When Joanna Louis-Ugbo takes the stage as the 2026 Emory College class orator, there will be no shortage of friendly faces in the crowd of fellow graduates.
Some will be connections from her pre-orientation program, Welcoming Interfaith and Spiritual Exploration (WISE), or her first-year residence hall. Others will be people who followed her guidance as co-director of Volunteer Emory’s Alternative Breaks program.
Many will simply be classmates whom Louis-Ugbo welcomed with a smile and conversation whenever they crossed paths in clubs, classes or on campus. Her speech will remind them that her strength, and theirs, comes from weaving their lives together.
“I’ve seen the ways friends show up for each other and the way people show up for me,” Louis-Ugbo says. “It can be easy to believe that they don’t owe anything to anyone, but we do.
“Humans are meant to be in connection with each other,” she adds. “Sometimes that means taking care of people when it’s not super convenient for you, but it helps your village thrive.”
A cohort of students, faculty and administrators selected Louis-Ugbo to speak at the Emory College diploma ceremony on Monday, May 11, following a rigorous review process that weighs student leadership, speaking ability and contributions to Emory.
Tackling the “it takes a village” proverb is a natural fit for Louis-Ugbo, a metro Atlanta native who is graduating with high honors in German studies and biology. Her parents left their entire families behind in Nigeria when they moved to the U.S. to be a lab technologist and surgeon.
Her community became the aunts, uncles and cousins from church. That none are technically related to her did not diminish their support, a concept she replicated the moment she arrived at Emory.
“Joanna is passionate and dedicated and definitely has a presence that pulls people in,” says Liz Martin, the program coordinator at the Emory Office of Spiritual and Religious Life who connected with Louis-Ugbo as a WISE student and eventual peer mentor. Younger students refer to Louis-Ugbo as their WISE mom and grandma.
“I’ve never had a student so dedicated to making sure every student felt welcomed and comfortable,” adds Martin. “She has been a big part of building a sense that WISE is a family that sticks with you.”
Generating that community was a crucial ingredient to making sure Louis-Ugbo felt comfortable exploring at Emory. She originally planned to major in pre-law, thinking she would enjoy health care policy. Then biology courses with professors Edward Nam and Jaap de Roode captured her interest.
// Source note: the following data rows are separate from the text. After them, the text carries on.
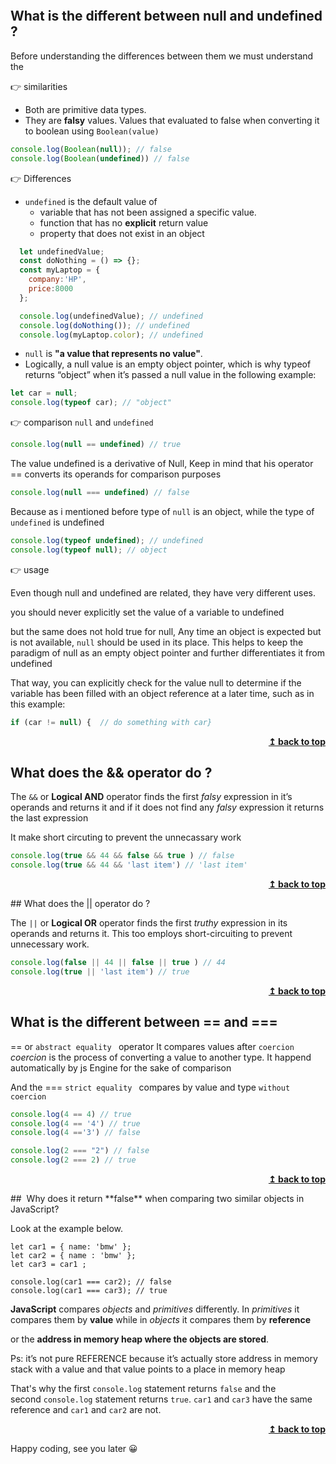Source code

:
 ```toc
```
## What is the different between null and undefined ?

Before understanding the differences between them we must understand the 

👉 similarities 

- Both are primitive data types.
- They are **falsy** values. Values that evaluated to false when converting it to boolean using `Boolean(value)`

```js 
console.log(Boolean(null)); // false
console.log(Boolean(undefined)) // false
```

👉 Differences 

-  `undefined` is the default value of 
	- variable that has not been assigned a specific value.
	- function that has no **explicit** return value 
	- property that does not exist in an object
```js
  let undefinedValue;
  const doNothing = () => {};
  const myLaptop = {
    company:'HP',
    price:8000
  };

  console.log(undefinedValue); // undefined
  console.log(doNothing()); // undefined
  console.log(myLaptop.color); // undefined
```

- `null` is **"a value that represents no value"**.
- Logically, a null value is an empty object pointer, which is why typeof returns “object” when it’s passed a null value in the following example:
```js
let car = null;
console.log(typeof car); // "object"
```


👉  comparison `null` and `undefined`

```js
console.log(null == undefined) // true
```

The value undefined is a derivative of Null, Keep in mind that his operator == converts its operands for comparison purposes 
 
```js
console.log(null === undefined) // false
```
 
Because  as i mentioned before type of  `null` is an object, while the type of `undefined` is undefined 

```js
console.log(typeof undefined); // undefined
console.log(typeof null); // object
```
👉 usage 

Even though null and undefined are related, they have very different uses.

you should never explicitly set the value of a variable to undefined

but the same does not hold true for null, Any time an object is expected but is not available, `null` should be used in its place. This helps to keep the paradigm of null as an empty object pointer and further differentiates it from undefined

That way, you can explicitly check for the value null to determine if the variable has been filled with an object reference at a later time, such as in this example: 
  
  ```js
if (car != null) {  // do something with car}
```

<div align="right">

<b><a href="#">↥ back to top</a></b>

</div>

## What does the && operator do ?

The `&&` or **Logical AND** operator finds the first _falsy_ expression in it’s operands and returns it and if it does not find any _falsy_ expression it returns the last expression

It make short circuting to prevent the unnecassary work 

```js
console.log(true && 44 && false && true ) // false
console.log(true && 44 && 'last item') // 'last item'

```
<div align="right">

<b><a href="#">↥ back to top</a></b>

</div>
## What does the || operator do ?

The `||` or **Logical OR** operator finds the first _truthy_ expression in its operands and returns it. This too employs short-circuiting to prevent unnecessary work.

```js
console.log(false || 44 || false || true ) // 44
console.log(true || 'last item') // true

```

<div align="right">

<b><a href="#">↥ back to top</a></b>

</div>

## What is the different between == and ===

==  or `abstract equality ` operator It compares values  after ` coercion `
_coercion_ is the process of converting a value  to another type. It happend automatically by js 
Engine for the sake of comparison 

And the === `strict equality ` compares by value and type `without coercion`

```js
console.log(4 == 4) // true
console.log(4 == '4') // true
console.log(4 =='3') // false 

console.log(2 === "2") // false
console.log(2 === 2) // true
```

<div align="right">

<b><a href="#">↥ back to top</a></b>

</div>
##  Why does it return **false** when comparing two similar objects in JavaScript?

Look at the example below.  

```
let car1 = { name: 'bmw' };
let car2 = { name : 'bmw' };
let car3 = car1 ;

console.log(car1 === car2); // false
console.log(car1 === car3); // true 
```

**JavaScript** compares _objects_ and _primitives_ differently.
In _primitives_ it compares them by **value**
while in _objects_ it compares them by **reference**

or the **address in memory heap  where the objects are  stored**. 

Ps: it’s not pure REFERENCE because it’s actually store address in memory stack  with a value and that value points to a place in memory heap 

That's why the first `console.log` statement returns `false` and the second `console.log` statement returns `true`. `car1` and `car3` have the same reference and `car1` and `car2` are not.

<div align="right">

<b><a href="#">↥ back to top</a></b>

</div>

Happy coding, see you later 😀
She switched to a pre-med pathway after working as an optometrist technician and conducting lab research with David Archer at the School of Medicine. That experience included work on sickle cell disease, a condition that affects many in her family.
She also served as de Roode’s learning assistant for two years, going all in on his instructional classroom skits.
“It can be kind of embarrassing or silly, but she really committed to it and made it a fun atmosphere where everyone felt like they belonged,” de Roode says. “Joanna is always up for something fun.”
Louis-Ugbo was similarly game for trying something new with her study of German. Initially meant to fulfill her language requirement, her fascination with the culture and opportunity to participate in departmental study abroad courses in Austria and Germany led her to declare it a minor and, eventually, a second major.
Then came her commitment to plan events for the German Culture Club, where she served as president while completing an honors thesis analyzing the state of Black German activism through podcasts.
“I can’t think of a student who embodies the liberal arts better, completing a sciences major and humanities major out of pure passion,” says Didem Uca, assistant professor of German studies. “She has this fearlessness about her, where she pursues big projects, and because of how brilliant and multi-talented she is, she thrives.”
Louis-Ugbo is quick to credit her village — professors, staff and friends — for making it possible. She is especially grateful for close friends Allison Chen and Rohan Sinha.
The trio met their first year on campus, when Chen, who grew up in Taiwan, was living in the U.S. for the first time and Sinha was getting his bearings in the South after growing up in California. Louis-Ugbo immediately began taking the pair to her favorite spots in Atlanta, where they bonded over meals, movies and concerts.
“If there is a coffee café in Atlanta, we’ve been to it,” says Chen, a nursing major. “Joanna reminds me that there are opportunities to live life to the fullest everywhere.”
Sinha, an economics major, was surprised at how much Louis-Ugbo was willing to do for her friends, from inviting them to holiday meals to even letting them keep their cars at her home over the summer.
“She showed me how to create community,” Sinha says. “Because of her, now I realize that sometimes you have to be the person who takes that first step or even the first 10 steps for people to see that you’re in their corner.”
The trio will have another year to keep building their village in Atlanta. Sinha is pursuing a master’s degree in finance at Emory, while Chen has accepted a job working for Emory Healthcare. Louis-Ugbo is taking a gap year to work in research before heading to medical school.
She wants her fellow graduates to remember that kind of support and comfort as they leave campus.
“The world needs community, especially right now,” Louis-Ugbo says. “We had such an amazingly strong four years at Emory. Now, it’s time for us to take that love and care and show it to others beyond Emory.”